Elle sait qu’il nous reste peu de chemin a faire…, elle s’amuse de me voir ainsi, à sa merci.
De temps en temps elle tourne la tête, arrète le va-et-vient de sa main…, regarde ou j’en suis…!
Un travail précis et appliqué…, attentive de ne pas aller jusqu’au bout…
Et…, rien…
Elle regarde son travail et sourit…
Nous sommes arrivés trop vite à Eze…
– Wir kommen, Patrice, ist auf der linken Seite, direkt nach dem Werk von Parfüms Fragonard, noch 200 Meter vom Weißen Haus mit den grünen Fensterläden… Sie halten den Erfolg ? Es wäre schade, einen so schön Erektion… Es wäre spannend, daß du so hübsches Stück !Censuré…

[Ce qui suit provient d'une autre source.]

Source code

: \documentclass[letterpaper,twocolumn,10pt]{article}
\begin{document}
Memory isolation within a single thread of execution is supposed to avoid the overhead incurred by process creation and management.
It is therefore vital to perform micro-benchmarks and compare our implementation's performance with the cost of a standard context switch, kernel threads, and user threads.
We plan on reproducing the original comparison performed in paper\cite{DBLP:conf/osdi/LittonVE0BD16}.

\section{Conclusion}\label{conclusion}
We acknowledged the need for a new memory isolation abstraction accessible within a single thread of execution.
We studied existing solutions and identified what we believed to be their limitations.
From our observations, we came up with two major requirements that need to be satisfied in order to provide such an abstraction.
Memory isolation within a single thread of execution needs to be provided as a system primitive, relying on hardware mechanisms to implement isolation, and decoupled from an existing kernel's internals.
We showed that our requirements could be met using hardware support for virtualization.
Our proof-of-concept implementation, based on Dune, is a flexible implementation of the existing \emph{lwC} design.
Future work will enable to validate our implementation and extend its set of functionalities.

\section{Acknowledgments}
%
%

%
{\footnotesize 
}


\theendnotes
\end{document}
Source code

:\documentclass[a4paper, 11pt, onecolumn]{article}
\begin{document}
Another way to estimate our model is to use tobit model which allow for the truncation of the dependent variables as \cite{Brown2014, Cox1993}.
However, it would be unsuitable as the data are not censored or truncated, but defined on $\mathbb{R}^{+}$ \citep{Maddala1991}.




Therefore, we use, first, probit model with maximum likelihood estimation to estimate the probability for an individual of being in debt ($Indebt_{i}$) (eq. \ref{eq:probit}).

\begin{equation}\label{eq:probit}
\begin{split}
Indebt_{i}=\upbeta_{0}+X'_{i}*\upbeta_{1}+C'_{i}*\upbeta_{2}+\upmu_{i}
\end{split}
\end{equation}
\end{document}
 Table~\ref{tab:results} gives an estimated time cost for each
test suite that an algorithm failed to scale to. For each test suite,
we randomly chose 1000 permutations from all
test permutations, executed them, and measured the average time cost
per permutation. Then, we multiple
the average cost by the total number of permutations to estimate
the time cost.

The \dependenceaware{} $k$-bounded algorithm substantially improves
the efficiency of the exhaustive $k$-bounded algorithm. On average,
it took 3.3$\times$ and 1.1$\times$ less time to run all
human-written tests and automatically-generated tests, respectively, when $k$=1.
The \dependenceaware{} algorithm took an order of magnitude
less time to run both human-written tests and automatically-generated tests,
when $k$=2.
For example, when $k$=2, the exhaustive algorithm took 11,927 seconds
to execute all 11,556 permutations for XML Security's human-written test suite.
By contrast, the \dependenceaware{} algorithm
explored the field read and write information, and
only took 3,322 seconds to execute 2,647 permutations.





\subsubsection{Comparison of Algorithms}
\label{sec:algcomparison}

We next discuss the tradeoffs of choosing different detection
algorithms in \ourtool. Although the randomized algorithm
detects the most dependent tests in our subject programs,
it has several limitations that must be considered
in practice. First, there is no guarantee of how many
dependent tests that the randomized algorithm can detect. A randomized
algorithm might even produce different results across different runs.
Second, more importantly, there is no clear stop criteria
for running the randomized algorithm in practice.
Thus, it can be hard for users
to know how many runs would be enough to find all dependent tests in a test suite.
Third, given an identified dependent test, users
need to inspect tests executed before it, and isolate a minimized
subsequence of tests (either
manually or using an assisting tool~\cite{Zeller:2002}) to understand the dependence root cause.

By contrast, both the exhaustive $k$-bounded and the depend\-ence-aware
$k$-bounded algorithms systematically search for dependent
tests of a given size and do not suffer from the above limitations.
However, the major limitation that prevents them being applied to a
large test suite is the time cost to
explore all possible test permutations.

Une nuit est passée !Elle est étendue sur le lit, ivre d’envies, engloutie dans un vertige qu’elle ne reconnaît pas, amassée de nerfs, vibrant dans un demi-sommeil, un drap sur ses jambes, un gode à côté de ses bras.
A force de dire en allemand qu’elle veut jouir, abattre le néant, le détrousser dans un grand moment de gloire, elle a fini par en faire des habitudes, des moments d’auréole, un rituel qui déménage dans les confins du lubrique.
Elle connaît des empires de débauche et de plainte, accessoires de désordre dans son corps qu’elle harangue inlassablement devant le miroir sans cadre de l’évier.
Les commissures aux lèvres lui apprennent alors dans ses rêves mâtinés de malentendus grotesques, d’arbres sur le bord de son chemin, porteurs de fruits immenses, déglutissant d’un rouge amer la semence absurde…, l’impossible mémoire de son esprit.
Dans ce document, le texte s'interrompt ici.